Output all records precisely as written.

##########

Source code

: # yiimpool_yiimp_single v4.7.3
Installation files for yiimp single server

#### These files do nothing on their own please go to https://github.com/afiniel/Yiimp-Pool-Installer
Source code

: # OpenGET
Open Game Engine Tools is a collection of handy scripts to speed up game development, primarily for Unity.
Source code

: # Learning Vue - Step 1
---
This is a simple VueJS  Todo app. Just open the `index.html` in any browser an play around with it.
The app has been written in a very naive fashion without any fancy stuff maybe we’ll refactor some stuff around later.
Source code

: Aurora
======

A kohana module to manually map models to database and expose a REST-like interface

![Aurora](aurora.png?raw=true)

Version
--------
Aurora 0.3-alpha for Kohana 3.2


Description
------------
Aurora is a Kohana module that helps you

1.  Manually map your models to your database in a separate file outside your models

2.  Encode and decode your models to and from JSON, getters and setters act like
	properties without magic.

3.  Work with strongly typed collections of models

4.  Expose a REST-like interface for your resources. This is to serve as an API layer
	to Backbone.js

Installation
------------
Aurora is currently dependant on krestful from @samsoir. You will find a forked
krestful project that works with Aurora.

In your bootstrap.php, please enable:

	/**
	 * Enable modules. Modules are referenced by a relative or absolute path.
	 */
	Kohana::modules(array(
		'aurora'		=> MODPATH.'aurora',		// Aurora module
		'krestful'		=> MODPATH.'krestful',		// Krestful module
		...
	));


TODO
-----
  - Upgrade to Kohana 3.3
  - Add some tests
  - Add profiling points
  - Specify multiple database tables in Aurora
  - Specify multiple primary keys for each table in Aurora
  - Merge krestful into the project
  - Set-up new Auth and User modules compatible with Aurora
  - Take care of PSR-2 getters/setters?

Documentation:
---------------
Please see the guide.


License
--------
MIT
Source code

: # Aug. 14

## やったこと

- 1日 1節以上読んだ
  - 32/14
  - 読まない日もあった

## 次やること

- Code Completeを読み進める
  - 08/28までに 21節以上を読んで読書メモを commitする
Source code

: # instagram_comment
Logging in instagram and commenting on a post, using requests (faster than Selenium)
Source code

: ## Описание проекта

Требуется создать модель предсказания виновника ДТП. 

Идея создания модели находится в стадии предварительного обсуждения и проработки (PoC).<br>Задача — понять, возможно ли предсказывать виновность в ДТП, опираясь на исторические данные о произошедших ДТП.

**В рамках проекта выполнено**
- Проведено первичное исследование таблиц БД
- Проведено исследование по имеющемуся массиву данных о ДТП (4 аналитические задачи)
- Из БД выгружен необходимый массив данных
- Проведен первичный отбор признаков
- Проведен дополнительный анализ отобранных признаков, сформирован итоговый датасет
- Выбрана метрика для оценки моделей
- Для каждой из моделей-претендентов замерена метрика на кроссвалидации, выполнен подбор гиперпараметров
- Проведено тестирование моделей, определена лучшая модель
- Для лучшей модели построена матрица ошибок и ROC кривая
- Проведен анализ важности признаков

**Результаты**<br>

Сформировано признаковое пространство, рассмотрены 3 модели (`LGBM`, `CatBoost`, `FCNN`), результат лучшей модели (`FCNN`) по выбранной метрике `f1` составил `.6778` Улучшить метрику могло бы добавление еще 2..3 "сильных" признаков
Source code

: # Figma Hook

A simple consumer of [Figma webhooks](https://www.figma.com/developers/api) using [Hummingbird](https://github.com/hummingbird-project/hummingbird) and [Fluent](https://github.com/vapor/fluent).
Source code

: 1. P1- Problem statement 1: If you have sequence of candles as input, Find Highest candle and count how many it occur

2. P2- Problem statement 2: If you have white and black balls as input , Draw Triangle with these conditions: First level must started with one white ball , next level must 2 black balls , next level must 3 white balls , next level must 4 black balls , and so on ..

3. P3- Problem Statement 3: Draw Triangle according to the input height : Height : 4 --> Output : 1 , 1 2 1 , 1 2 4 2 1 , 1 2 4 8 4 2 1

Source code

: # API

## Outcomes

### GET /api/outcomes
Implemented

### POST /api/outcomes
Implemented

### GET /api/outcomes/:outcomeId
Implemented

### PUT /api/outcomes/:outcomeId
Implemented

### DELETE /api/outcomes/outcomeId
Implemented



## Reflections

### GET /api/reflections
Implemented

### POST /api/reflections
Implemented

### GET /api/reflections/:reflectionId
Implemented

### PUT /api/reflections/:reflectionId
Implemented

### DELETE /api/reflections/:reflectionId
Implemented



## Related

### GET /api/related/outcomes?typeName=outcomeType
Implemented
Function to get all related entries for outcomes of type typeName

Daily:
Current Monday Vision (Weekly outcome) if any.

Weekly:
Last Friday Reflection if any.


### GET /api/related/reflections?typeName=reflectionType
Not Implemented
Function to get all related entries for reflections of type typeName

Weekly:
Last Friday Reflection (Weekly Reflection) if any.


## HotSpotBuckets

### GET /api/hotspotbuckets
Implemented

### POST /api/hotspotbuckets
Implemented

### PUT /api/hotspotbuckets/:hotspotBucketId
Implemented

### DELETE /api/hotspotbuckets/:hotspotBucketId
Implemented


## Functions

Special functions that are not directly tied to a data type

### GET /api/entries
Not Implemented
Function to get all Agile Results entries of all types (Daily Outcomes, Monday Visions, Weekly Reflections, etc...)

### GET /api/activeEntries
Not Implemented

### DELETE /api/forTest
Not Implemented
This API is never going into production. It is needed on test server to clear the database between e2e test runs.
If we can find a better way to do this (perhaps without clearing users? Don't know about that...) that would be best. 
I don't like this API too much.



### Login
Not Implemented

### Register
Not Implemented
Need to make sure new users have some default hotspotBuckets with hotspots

##########

Finished task:
Source code

: # yiimpool_yiimp_single v4.7.3
Installation files for yiimp single server

#### These files do nothing on their own please go to https://github.com/afiniel/Yiimp-Pool-Installer
Source code

: # OpenGET
Open Game Engine Tools is a collection of handy scripts to speed up game development, primarily for Unity.
Source code

: # Learning Vue - Step 1
---
This is a simple VueJS  Todo app. Just open the `index.html` in any browser an play around with it.
The app has been written in a very naive fashion without any fancy stuff maybe we’ll refactor some stuff around later.
Source code

: Aurora
======

A kohana module to manually map models to database and expose a REST-like interface

![Aurora](aurora.png?raw=true)

Version
--------
Aurora 0.3-alpha for Kohana 3.2


Description
------------
Aurora is a Kohana module that helps you

1.  Manually map your models to your database in a separate file outside your models

2.  Encode and decode your models to and from JSON, getters and setters act like
	properties without magic.

3.  Work with strongly typed collections of models

4.  Expose a REST-like interface for your resources. This is to serve as an API layer
	to Backbone.js

Installation
------------
Aurora is currently dependant on krestful from @samsoir. You will find a forked
krestful project that works with Aurora.

In your bootstrap.php, please enable:

	/**
	 * Enable modules. Modules are referenced by a relative or absolute path.
	 */
	Kohana::modules(array(
		'aurora'		=> MODPATH.'aurora',		// Aurora module
		'krestful'		=> MODPATH.'krestful',		// Krestful module
		...
	));


TODO
-----
  - Upgrade to Kohana 3.3
  - Add some tests
  - Add profiling points
  - Specify multiple database tables in Aurora
  - Specify multiple primary keys for each table in Aurora
  - Merge krestful into the project
  - Set-up new Auth and User modules compatible with Aurora
  - Take care of PSR-2 getters/setters?

Documentation:
---------------
Please see the guide.


License
--------
MIT
Source code

: # Aug. 14

## やったこと

- 1日 1節以上読んだ
  - 32/14
  - 読まない日もあった

## 次やること

- Code Completeを読み進める
  - 08/28までに 21節以上を読んで読書メモを commitする
Source code

: # instagram_comment
Logging in instagram and commenting on a post, using requests (faster than Selenium)
Source code

: ## Описание проекта

Требуется создать модель предсказания виновника ДТП. 

Идея создания модели находится в стадии предварительного обсуждения и проработки (PoC).<br>Задача — понять, возможно ли предсказывать виновность в ДТП, опираясь на исторические данные о произошедших ДТП.

**В рамках проекта выполнено**
- Проведено первичное исследование таблиц БД
- Проведено исследование по имеющемуся массиву данных о ДТП (4 аналитические задачи)
- Из БД выгружен необходимый массив данных
- Проведен первичный отбор признаков
- Проведен дополнительный анализ отобранных признаков, сформирован итоговый датасет
- Выбрана метрика для оценки моделей
- Для каждой из моделей-претендентов замерена метрика на кроссвалидации, выполнен подбор гиперпараметров
- Проведено тестирование моделей, определена лучшая модель
- Для лучшей модели построена матрица ошибок и ROC кривая
- Проведен анализ важности признаков

**Результаты**<br>

Сформировано признаковое пространство, рассмотрены 3 модели (`LGBM`, `CatBoost`, `FCNN`), результат лучшей модели (`FCNN`) по выбранной метрике `f1` составил `.6778` Улучшить метрику могло бы добавление еще 2..3 "сильных" признаков
Source code

: # Figma Hook

A simple consumer of [Figma webhooks](https://www.figma.com/developers/api) using [Hummingbird](https://github.com/hummingbird-project/hummingbird) and [Fluent](https://github.com/vapor/fluent).
Source code

: 1. P1- Problem statement 1: If you have sequence of candles as input, Find Highest candle and count how many it occur

2. P2- Problem statement 2: If you have white and black balls as input , Draw Triangle with these conditions: First level must started with one white ball , next level must 2 black balls , next level must 3 white balls , next level must 4 black balls , and so on ..

3. P3- Problem Statement 3: Draw Triangle according to the input height : Height : 4 --> Output : 1 , 1 2 1 , 1 2 4 2 1 , 1 2 4 8 4 2 1

Source code

: # API

## Outcomes

### GET /api/outcomes
Implemented

### POST /api/outcomes
Implemented

### GET /api/outcomes/:outcomeId
Implemented

### PUT /api/outcomes/:outcomeId
Implemented

### DELETE /api/outcomes/outcomeId
Implemented



## Reflections

### GET /api/reflections
Implemented

### POST /api/reflections
Implemented

### GET /api/reflections/:reflectionId
Implemented

### PUT /api/reflections/:reflectionId
Implemented

### DELETE /api/reflections/:reflectionId
Implemented



## Related

### GET /api/related/outcomes?typeName=outcomeType
Implemented
Function to get all related entries for outcomes of type typeName

Daily:
Current Monday Vision (Weekly outcome) if any.

Weekly:
Last Friday Reflection if any.


### GET /api/related/reflections?typeName=reflectionType
Not Implemented
Function to get all related entries for reflections of type typeName

Weekly:
Last Friday Reflection (Weekly Reflection) if any.


## HotSpotBuckets

### GET /api/hotspotbuckets
Implemented

### POST /api/hotspotbuckets
Implemented

### PUT /api/hotspotbuckets/:hotspotBucketId
Implemented

### DELETE /api/hotspotbuckets/:hotspotBucketId
Implemented


## Functions

Special functions that are not directly tied to a data type

### GET /api/entries
Not Implemented
Function to get all Agile Results entries of all types (Daily Outcomes, Monday Visions, Weekly Reflections, etc...)

### GET /api/activeEntries
Not Implemented

### DELETE /api/forTest
Not Implemented
This API is never going into production. It is needed on test server to clear the database between e2e test runs.
If we can find a better way to do this (perhaps without clearing users? Don't know about that...) that would be best. 
I don't like this API too much.



### Login
Not Implemented

### Register
Not Implemented
Need to make sure new users have some default hotspotBuckets with hotspots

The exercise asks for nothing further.